What is the precise statement of the OZI Rule? What is the precise statement of the OZI Rule?
I've heard that a diagram is OZI suppressed if it can be "cut in two by cutting only gluon lines", but I don't really understand.
For example, consider the decay $\phi \to K^+ K^-$, which is supposedly not OZI suppressed. This diagram is from Griffiths:

Well, it seems to me that I can cut this diagram in half. I just have to insert the scissors in between the u and s quark on the bottom left, snip both the gluon lines, then exit between the u and s quark on the top right.
Or are we not allowed to separate two quarks in the same hadron?
What about a diagram where one of the quarks in a hadron emits a gluon and that gluon then decays to say a $\pi^0$? Would that be OZI suppressed?
 A: A better way to phrase the rule is that a diagram is OZI-suppressed if you can arrange it so that there's some time at which the quarks annihilate and all of the energy/momentum is carried by gluons. Graphically, this is equivalent to being able to draw a vertical line (or curve), the "cut," such that all the initial state particles are on the left side of the cut, all the final state particles are on the right side, and the cut goes through only gluon lines. Hopefully you can see why the diagram in your question doesn't fit these criteria. (i.e. no, you're not allowed to separate two quarks in the same hadron, but it's more than that.)
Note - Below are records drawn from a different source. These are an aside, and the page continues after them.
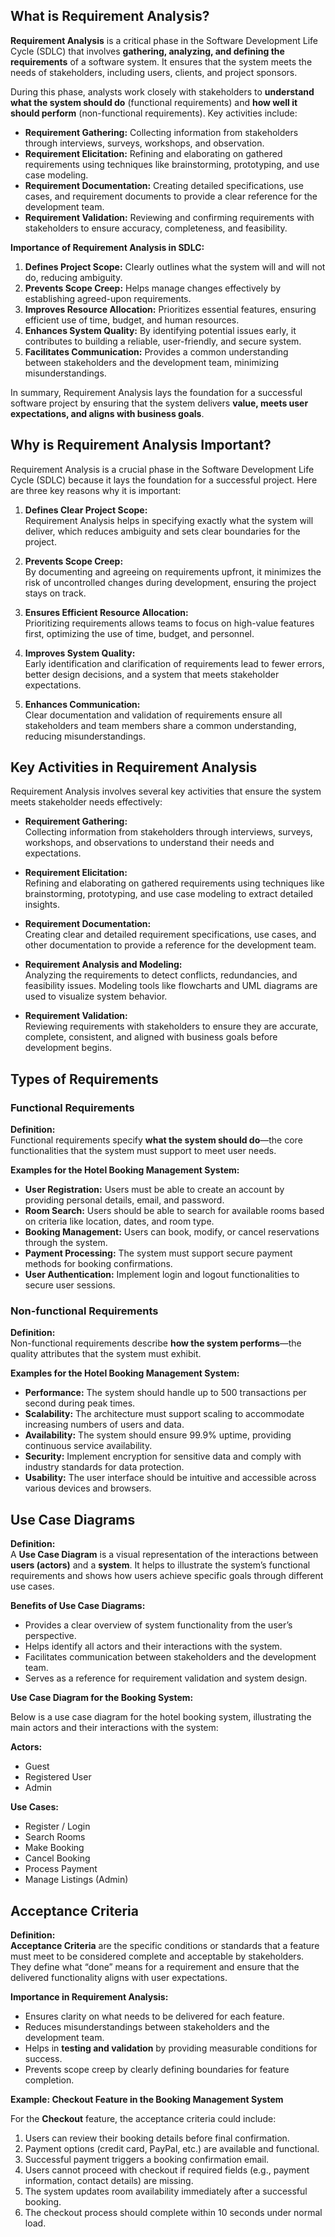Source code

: ## What is Requirement Analysis?

**Requirement Analysis** is a critical phase in the Software Development Life Cycle (SDLC) that involves **gathering, analyzing, and defining the requirements** of a software system. It ensures that the system meets the needs of stakeholders, including users, clients, and project sponsors. 

During this phase, analysts work closely with stakeholders to **understand what the system should do** (functional requirements) and **how well it should perform** (non-functional requirements). Key activities include:

- **Requirement Gathering:** Collecting information from stakeholders through interviews, surveys, workshops, and observation.
- **Requirement Elicitation:** Refining and elaborating on gathered requirements using techniques like brainstorming, prototyping, and use case modeling.
- **Requirement Documentation:** Creating detailed specifications, use cases, and requirement documents to provide a clear reference for the development team.
- **Requirement Validation:** Reviewing and confirming requirements with stakeholders to ensure accuracy, completeness, and feasibility.

**Importance of Requirement Analysis in SDLC:**

1. **Defines Project Scope:** Clearly outlines what the system will and will not do, reducing ambiguity.
2. **Prevents Scope Creep:** Helps manage changes effectively by establishing agreed-upon requirements.
3. **Improves Resource Allocation:** Prioritizes essential features, ensuring efficient use of time, budget, and human resources.
4. **Enhances System Quality:** By identifying potential issues early, it contributes to building a reliable, user-friendly, and secure system.
5. **Facilitates Communication:** Provides a common understanding between stakeholders and the development team, minimizing misunderstandings.

In summary, Requirement Analysis lays the foundation for a successful software project by ensuring that the system delivers **value, meets user expectations, and aligns with business goals**.

## Why is Requirement Analysis Important?

Requirement Analysis is a crucial phase in the Software Development Life Cycle (SDLC) because it lays the foundation for a successful project. Here are three key reasons why it is important:

1. **Defines Clear Project Scope:**  
   Requirement Analysis helps in specifying exactly what the system will deliver, which reduces ambiguity and sets clear boundaries for the project.

2. **Prevents Scope Creep:**  
   By documenting and agreeing on requirements upfront, it minimizes the risk of uncontrolled changes during development, ensuring the project stays on track.

3. **Ensures Efficient Resource Allocation:**  
   Prioritizing requirements allows teams to focus on high-value features first, optimizing the use of time, budget, and personnel.

4. **Improves System Quality:**  
   Early identification and clarification of requirements lead to fewer errors, better design decisions, and a system that meets stakeholder expectations.

5. **Enhances Communication:**  
   Clear documentation and validation of requirements ensure all stakeholders and team members share a common understanding, reducing misunderstandings.

## Key Activities in Requirement Analysis

Requirement Analysis involves several key activities that ensure the system meets stakeholder needs effectively:

- **Requirement Gathering:**  
  Collecting information from stakeholders through interviews, surveys, workshops, and observations to understand their needs and expectations.

- **Requirement Elicitation:**  
  Refining and elaborating on gathered requirements using techniques like brainstorming, prototyping, and use case modeling to extract detailed insights.

- **Requirement Documentation:**  
  Creating clear and detailed requirement specifications, use cases, and other documentation to provide a reference for the development team.

- **Requirement Analysis and Modeling:**  
  Analyzing the requirements to detect conflicts, redundancies, and feasibility issues. Modeling tools like flowcharts and UML diagrams are used to visualize system behavior.

- **Requirement Validation:**  
  Reviewing requirements with stakeholders to ensure they are accurate, complete, consistent, and aligned with business goals before development begins.

## Types of Requirements

### Functional Requirements

**Definition:**  
Functional requirements specify **what the system should do**—the core functionalities that the system must support to meet user needs.

**Examples for the Hotel Booking Management System:**

- **User Registration:** Users must be able to create an account by providing personal details, email, and password.
- **Room Search:** Users should be able to search for available rooms based on criteria like location, dates, and room type.
- **Booking Management:** Users can book, modify, or cancel reservations through the system.
- **Payment Processing:** The system must support secure payment methods for booking confirmations.
- **User Authentication:** Implement login and logout functionalities to secure user sessions.

### Non-functional Requirements

**Definition:**  
Non-functional requirements describe **how the system performs**—the quality attributes that the system must exhibit.

**Examples for the Hotel Booking Management System:**

- **Performance:** The system should handle up to 500 transactions per second during peak times.
- **Scalability:** The architecture must support scaling to accommodate increasing numbers of users and data.
- **Availability:** The system should ensure 99.9% uptime, providing continuous service availability.
- **Security:** Implement encryption for sensitive data and comply with industry standards for data protection.
- **Usability:** The user interface should be intuitive and accessible across various devices and browsers.

## Use Case Diagrams

**Definition:**  
A **Use Case Diagram** is a visual representation of the interactions between **users (actors)** and a **system**. It helps to illustrate the system’s functional requirements and shows how users achieve specific goals through different use cases.

**Benefits of Use Case Diagrams:**

- Provides a clear overview of system functionality from the user’s perspective.  
- Helps identify all actors and their interactions with the system.  
- Facilitates communication between stakeholders and the development team.  
- Serves as a reference for requirement validation and system design.

**Use Case Diagram for the Booking System:**  

Below is a use case diagram for the hotel booking system, illustrating the main actors and their interactions with the system:

**Actors:**  
- Guest  
- Registered User  
- Admin  

**Use Cases:**  
- Register / Login  
- Search Rooms  
- Make Booking  
- Cancel Booking  
- Process Payment  
- Manage Listings (Admin)  

## Acceptance Criteria

**Definition:**  
**Acceptance Criteria** are the specific conditions or standards that a feature must meet to be considered complete and acceptable by stakeholders. They define what “done” means for a requirement and ensure that the delivered functionality aligns with user expectations.

**Importance in Requirement Analysis:**  

- Ensures clarity on what needs to be delivered for each feature.  
- Reduces misunderstandings between stakeholders and the development team.  
- Helps in **testing and validation** by providing measurable conditions for success.  
- Prevents scope creep by clearly defining boundaries for feature completion.  

**Example: Checkout Feature in the Booking Management System**

For the **Checkout** feature, the acceptance criteria could include:

1. Users can review their booking details before final confirmation.  
2. Payment options (credit card, PayPal, etc.) are available and functional.  
3. Successful payment triggers a booking confirmation email.  
4. Users cannot proceed with checkout if required fields (e.g., payment information, contact details) are missing.  
5. The system updates room availability immediately after a successful booking.  
6. The checkout process should complete within 10 seconds under normal load.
The reason for this OZI rule, by the way, is that the interactions of high-energy gluons are relatively weak (because of the running of the strong coupling). So if the gluons are stuck carrying all the energy, their probability of interaction will be relatively low. But as long as there are quarks around, so that some of the energy is tied up in the quarks' masses, the gluons can have low energy and thus retain a high interaction strength.